_Task item_
Check every line of the data for the string "your" and copy the ones that have it.

_Data under study_
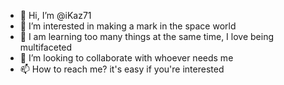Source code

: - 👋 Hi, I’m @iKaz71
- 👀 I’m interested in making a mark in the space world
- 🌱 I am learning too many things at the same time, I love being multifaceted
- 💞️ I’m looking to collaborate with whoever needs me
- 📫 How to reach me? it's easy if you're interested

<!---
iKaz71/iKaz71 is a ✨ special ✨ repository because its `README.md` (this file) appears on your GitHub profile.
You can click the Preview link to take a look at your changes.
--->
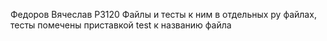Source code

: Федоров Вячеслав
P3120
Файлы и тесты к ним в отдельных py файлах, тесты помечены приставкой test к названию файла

--

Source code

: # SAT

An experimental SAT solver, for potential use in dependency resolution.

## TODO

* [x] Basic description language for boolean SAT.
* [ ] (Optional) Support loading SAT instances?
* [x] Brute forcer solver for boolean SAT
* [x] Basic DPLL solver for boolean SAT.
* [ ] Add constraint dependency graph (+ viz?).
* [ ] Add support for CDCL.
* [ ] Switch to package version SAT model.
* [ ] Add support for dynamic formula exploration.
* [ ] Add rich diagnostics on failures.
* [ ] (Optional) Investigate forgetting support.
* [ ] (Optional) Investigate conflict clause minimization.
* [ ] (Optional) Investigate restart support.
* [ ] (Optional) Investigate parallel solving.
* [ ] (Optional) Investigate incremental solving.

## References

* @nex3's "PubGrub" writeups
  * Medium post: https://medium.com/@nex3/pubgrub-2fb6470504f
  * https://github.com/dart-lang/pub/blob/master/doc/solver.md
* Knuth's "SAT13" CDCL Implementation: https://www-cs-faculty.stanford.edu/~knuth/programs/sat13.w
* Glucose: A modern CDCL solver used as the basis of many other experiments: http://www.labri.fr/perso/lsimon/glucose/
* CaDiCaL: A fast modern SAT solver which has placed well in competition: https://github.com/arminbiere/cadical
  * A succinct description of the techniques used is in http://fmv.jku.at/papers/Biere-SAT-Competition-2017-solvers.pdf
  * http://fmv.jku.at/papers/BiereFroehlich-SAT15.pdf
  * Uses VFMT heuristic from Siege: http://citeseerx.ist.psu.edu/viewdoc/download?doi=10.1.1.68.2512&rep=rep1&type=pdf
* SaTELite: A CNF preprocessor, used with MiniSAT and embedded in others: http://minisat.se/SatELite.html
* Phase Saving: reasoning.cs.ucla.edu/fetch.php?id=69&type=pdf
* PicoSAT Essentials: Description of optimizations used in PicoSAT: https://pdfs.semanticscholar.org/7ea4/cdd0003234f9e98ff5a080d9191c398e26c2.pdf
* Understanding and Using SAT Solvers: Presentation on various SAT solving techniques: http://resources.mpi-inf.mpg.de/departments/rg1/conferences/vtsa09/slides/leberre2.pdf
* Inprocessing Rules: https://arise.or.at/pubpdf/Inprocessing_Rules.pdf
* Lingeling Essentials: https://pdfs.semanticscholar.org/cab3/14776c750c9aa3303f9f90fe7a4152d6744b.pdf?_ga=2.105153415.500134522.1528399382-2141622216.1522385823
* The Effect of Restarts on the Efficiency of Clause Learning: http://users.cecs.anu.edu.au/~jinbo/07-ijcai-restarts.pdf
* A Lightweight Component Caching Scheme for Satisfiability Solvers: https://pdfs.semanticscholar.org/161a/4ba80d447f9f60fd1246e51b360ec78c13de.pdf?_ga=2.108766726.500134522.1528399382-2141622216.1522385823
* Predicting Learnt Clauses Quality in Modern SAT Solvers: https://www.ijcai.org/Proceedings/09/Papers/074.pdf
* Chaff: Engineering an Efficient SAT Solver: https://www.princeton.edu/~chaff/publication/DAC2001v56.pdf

_Exercise result_
iKaz71/iKaz71 is a ✨ special ✨ repository because its `README.md` (this file) appears on your GitHub profile.
You can click the Preview link to take a look at your changes.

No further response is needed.